When I see folks working hard at a repetitive task, using technology tools like spreadsheets, databases, and other “productivity” tools in a less-than-optimal way, I like to call them out as not being lazy enough. That always gets their attention – it’s a bit counter-intuitive, as they masterfully fly over the keyboard to tweak the data, move the files, look up the information, or clear the inbox in the shortest time possible.

I think that we should be “lazier” by getting the machines to do the work – via scripts, macros, and other automation. We live in a programmable world, after all, and a well-structured script, with descriptive comments, flexible parameters, running in a job scheduler and faithfully reproducing every step … a joy for my programmer’s heart to behold.

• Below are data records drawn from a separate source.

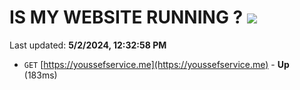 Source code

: # IS MY WEBSITE RUNNING ? [![](https://img.shields.io/static/v1?label=Sponsor&message=%E2%9D%A4&logo=GitHub&color=%23fe8e86)](https://github.com/sponsors/<username>)

Last updated: **5/2/2024, 12:32:58 PM**

- `GET` [https://youssefservice.me](https://youssefservice.me) - **Up** (183ms)
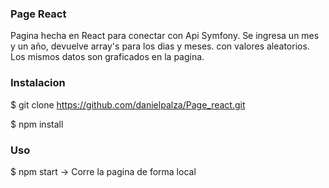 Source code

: ### Page React 
Pagina hecha en React para conectar con Api Symfony. 
Se ingresa un mes y un año, devuelve array's para los dias y meses. con valores aleatorios. Los mismos datos son graficados en la pagina. 

### Instalacion

$ git clone https://github.com/danielpalza/Page_react.git

$ npm install

### Uso

$ npm start -> Corre la pagina de forma local


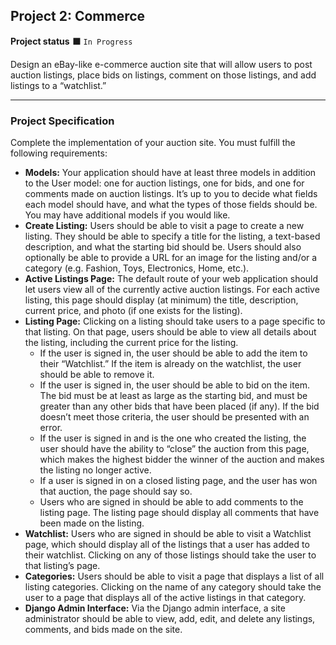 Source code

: <h2>Project 2: Commerce</h2>

<b>Project status</b> :black_large_square: <code>In Progress</code>

Design an eBay-like e-commerce auction site that will allow users to post auction listings, place bids on listings, comment on those listings, and add listings to a “watchlist.”

---
<b><h3>Project Specification</h3></b>

Complete the implementation of your auction site. You must fulfill the following requirements:

+ <b>Models:</b> Your application should have at least three models in addition to the User model: one for auction listings, one for bids, and one for comments made on auction listings. It’s up to you to decide what fields each model should have, and what the types of those fields should be. You may have additional models if you would like.
+ <b>Create Listing:</b> Users should be able to visit a page to create a new listing. They should be able to specify a title for the listing, a text-based description, and what the starting bid should be. Users should also optionally be able to provide a URL for an image for the listing and/or a category (e.g. Fashion, Toys, Electronics, Home, etc.).
+ <b>Active Listings Page:</b> The default route of your web application should let users view all of the currently active auction listings. For each active listing, this page should display (at minimum) the title, description, current price, and photo (if one exists for the listing).
+ <b>Listing Page:</b> Clicking on a listing should take users to a page specific to that listing. On that page, users should be able to view all details about the listing, including the current price for the listing.
    + If the user is signed in, the user should be able to add the item to their “Watchlist.” If the item is already on the watchlist, the user should be able to remove it.
    + If the user is signed in, the user should be able to bid on the item. The bid must be at least as large as the starting bid, and must be greater than any other bids that have been placed (if any). If the bid doesn’t meet those criteria, the user should be presented with an error.
    + If the user is signed in and is the one who created the listing, the user should have the ability to “close” the auction from this page, which makes the highest bidder the winner of the auction and makes the listing no longer active.
    + If a user is signed in on a closed listing page, and the user has won that auction, the page should say so.
    + Users who are signed in should be able to add comments to the listing page. The listing page should display all comments that have been made on the listing.
+ <b>Watchlist:</b> Users who are signed in should be able to visit a Watchlist page, which should display all of the listings that a user has added to their watchlist. Clicking on any of those listings should take the user to that listing’s page.
+ <b>Categories:</b> Users should be able to visit a page that displays a list of all listing categories. Clicking on the name of any category should take the user to a page that displays all of the active listings in that category.
+ <b>Django Admin Interface:</b> Via the Django admin interface, a site administrator should be able to view, add, edit, and delete any listings, comments, and bids made on the site.


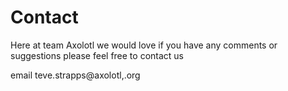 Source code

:# Contact
Here at team Axolotl we would love if you have any comments or suggestions please feel free to contact us

email teve.strapps@axolotl,.org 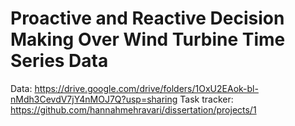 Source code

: # Proactive and Reactive Decision Making Over Wind Turbine Time Series Data

Data: https://drive.google.com/drive/folders/1OxU2EAok-bl-nMdh3CevdV7jY4nMOJ7Q?usp=sharing
Task tracker: https://github.com/hannahmehravari/dissertation/projects/1
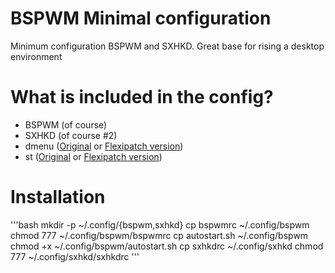 # BSPWM Minimal configuration
Minimum configuration BSPWM and SXHKD. Great base for rising a desktop environment

# What is included in the config?
- BSPWM (of course)
- SXHKD (of course #2)
- dmenu ([Original](https://tools.suckless.org/dmenu/) or [Flexipatch version](https://github.com/bakkeby/dmenu-flexipatch))
- st ([Original](https://st.suckless.org/) or [Flexipatch version](https://github.com/bakkeby/st-flexipatch))

# Installation
'''bash
mkdir -p ~/.config/{bspwm,sxhkd}
cp bspwmrc ~/.config/bspwm
chmod 777 ~/.config/bspwm/bspwmrc
cp autostart.sh ~/.config/bspwm
chmod +x ~/.config/bspwm/autostart.sh
cp sxhkdrc ~/.config/sxhkd
chmod 777 ~/.config/sxhkd/sxhkdrc
'''
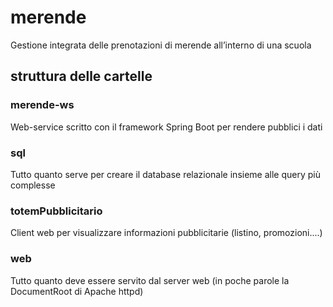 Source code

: # merende

Gestione integrata delle prenotazioni di merende all’interno di una scuola

## struttura delle cartelle

### merende-ws

Web-service scritto con il framework Spring Boot per rendere pubblici i dati

### sql

Tutto quanto serve per creare il database
relazionale insieme alle query più complesse

### totemPubblicitario

Client web per visualizzare informazioni
pubblicitarie (listino, promozioni....)

### web

Tutto quanto deve essere servito dal server web (in poche parole
la DocumentRoot di Apache httpd) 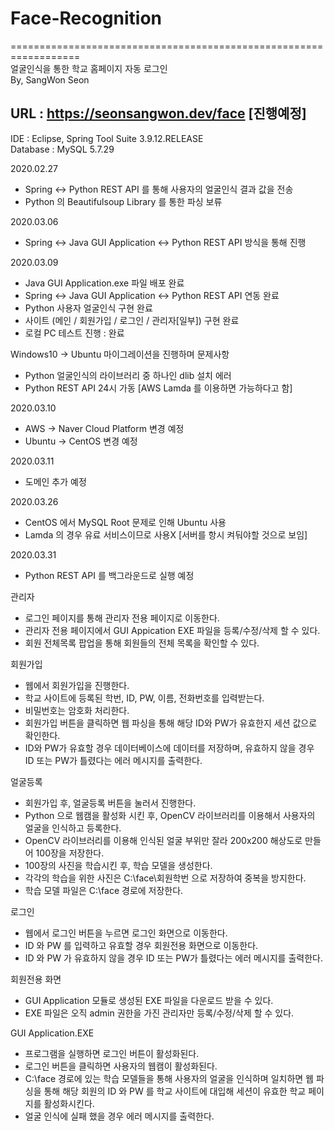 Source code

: # Face-Recognition   
==================================================================   
얼굴인식을 통한 학교 홈페이지 자동 로그인   
By, SangWon Seon   

URL : https://seonsangwon.dev/face [진행예정]
------------------------------------------------------------------

IDE : Eclipse, Spring Tool Suite 3.9.12.RELEASE   
Database : MySQL 5.7.29   

2020.02.27
 - Spring <-> Python REST API 를 통해 사용자의 얼굴인식 결과 값을 전송
 - Python 의 Beautifulsoup Library 를 통한 파싱 보류 

2020.03.06
 - Spring <-> Java GUI Application <-> Python REST API 방식을 통해 진행
 
2020.03.09
 - Java GUI Application.exe 파일 배포 완료
 - Spring <-> Java GUI Application <-> Python REST API 연동 완료
 - Python 사용자 얼굴인식 구현 완료
 - 사이트 (메인 / 회원가입 / 로그인 / 관리자[일부]) 구현 완료
 - 로컬 PC 테스트 진행 : 완료

Windows10 -> Ubuntu 마이그레이션을 진행하며 문제사항 
 - Python 얼굴인식의 라이브러리 중 하나인 dlib 설치 에러
 - Python REST API 24시 가동 [AWS Lamda 를 이용하면 가능하다고 함]

2020.03.10
 - AWS -> Naver Cloud Platform 변경 예정
 - Ubuntu -> CentOS 변경 예정
 
2020.03.11
 - 도메인 추가 예정
 
2020.03.26
 - CentOS 에서 MySQL Root 문제로 인해 Ubuntu 사용
 - Lamda 의 경우 유료 서비스이므로 사용X [서버를 항시 켜둬야할 것으로 보임]
 
2020.03.31
 - Python REST API 를 백그라운드로 실행 예정

관리자
 - 로그인 페이지를 통해 관리자 전용 페이지로 이동한다.
 - 관리자 전용 페이지에서 GUI Appication EXE 파일을 등록/수정/삭제 할 수 있다.
 - 회원 전체목록 팝업을 통해 회원들의 전체 목록을 확인할 수 있다.

회원가입
 - 웹에서 회원가입을 진행한다.
 - 학교 사이트에 등록된 학번, ID, PW, 이름, 전화번호를 입력받는다.
 - 비밀번호는 암호화 처리한다.
 - 회원가입 버튼을 클릭하면 웹 파싱을 통해 해당 ID와 PW가 유효한지 세션 값으로 확인한다.
 - ID와 PW가 유효할 경우 데이터베이스에 데이터를 저장하며, 유효하지 않을 경우
   ID 또는 PW가 틀렸다는 에러 메시지를 출력한다.

얼굴등록
 - 회원가입 후, 얼굴등록 버튼을 눌러서 진행한다.
 - Python 으로 웹캠을 활성화 시킨 후, OpenCV 라이브러리를 이용해서 사용자의 얼굴을 인식하고 등록한다.
 - OpenCV 라이브러리를 이용해 인식된 얼굴 부위만 잘라 200x200 해상도로 만들어 100장을 저장한다.
 - 100장의 사진을 학습시킨 후, 학습 모델을 생성한다.
 - 각각의 학습을 위한 사진은 C:\face\회원학번 으로 저장하여 중복을 방지한다.
 - 학습 모델 파일은 C:\face 경로에 저장한다.

로그인
 - 웹에서 로그인 버튼을 누르면 로그인 화면으로 이동한다.
 - ID 와 PW 를 입력하고 유효할 경우 회원전용 화면으로 이동한다.
 - ID 와 PW 가 유효하지 않을 경우 ID 또는 PW가 틀렸다는 에러 메시지를 출력한다.

회원전용 화면
 - GUI Application 모듈로 생성된 EXE 파일을 다운로드 받을 수 있다.
 - EXE 파일은 오직 admin 권한을 가진 관리자만 등록/수정/삭제 할 수 있다.

GUI Application.EXE
 - 프로그램을 실행하면 로그인 버튼이 활성화된다.
 - 로그인 버튼을 클릭하면 사용자의 웹캠이 활성화된다.
 - C:\face 경로에 있는 학습 모델들을 통해 사용자의 얼굴을 인식하며 일치하면 웹 파싱을 통해
   해당 회원의 ID 와 PW 를 학교 사이트에 대입해 세션이 유효한 학교 페이지를 활성화시킨다.
 - 얼굴 인식에 실패 했을 경우 에러 메시지를 출력한다.
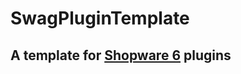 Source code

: # SwagPluginTemplate

## A template for [Shopware 6](https://github.com/shopware/platform) plugins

Rube Goldberg%27s %22Self Operating Napkin%22 %28cropped%29
Click for the original …

But you can take a good thing too far; a clever bit of automation can paper over the root problem – waste and inefficiency that we shouldn’t be burning time on in the first place.

One example – in my drive for Inbox Zero and more efficient use of eMail, I will write a rule that auto-files messages that I am cc’d on. Ok, near-term problem solved – I am not distracted by reading non-value-adding stuff. But if this email is unnecessary, why are people sending it to me in the first place? Some may feel the need to cover their butts and cc: the world on every decision; maybe I should connect with the aggressive sharer and develop our common understanding of stuff that I need to see. Automation, after all, is robotic and dispassionate in its consistency; if I autofile everything, I will surely miss something important (and filtering for “hey, this looks like something good” is not as easy as it sounds).

A better approach is to think “automation” – but take the time to drill into the root cause and tackle the tougher problem. I used to audibly groan when I was brought a large stack of invoices to sign, so my assistant suggested a rubber signature stamp. Nope, that’s not the point – why am I manually signing things in the 21st century? Can we leverage the systems around us and move to electronic signatures and minimum-spend automatic approvals?

Automation and efficiency are great – but if you automate a mess, you will get an automated mess. Elevate your level of laziness – don’t just automate, eliminate the work!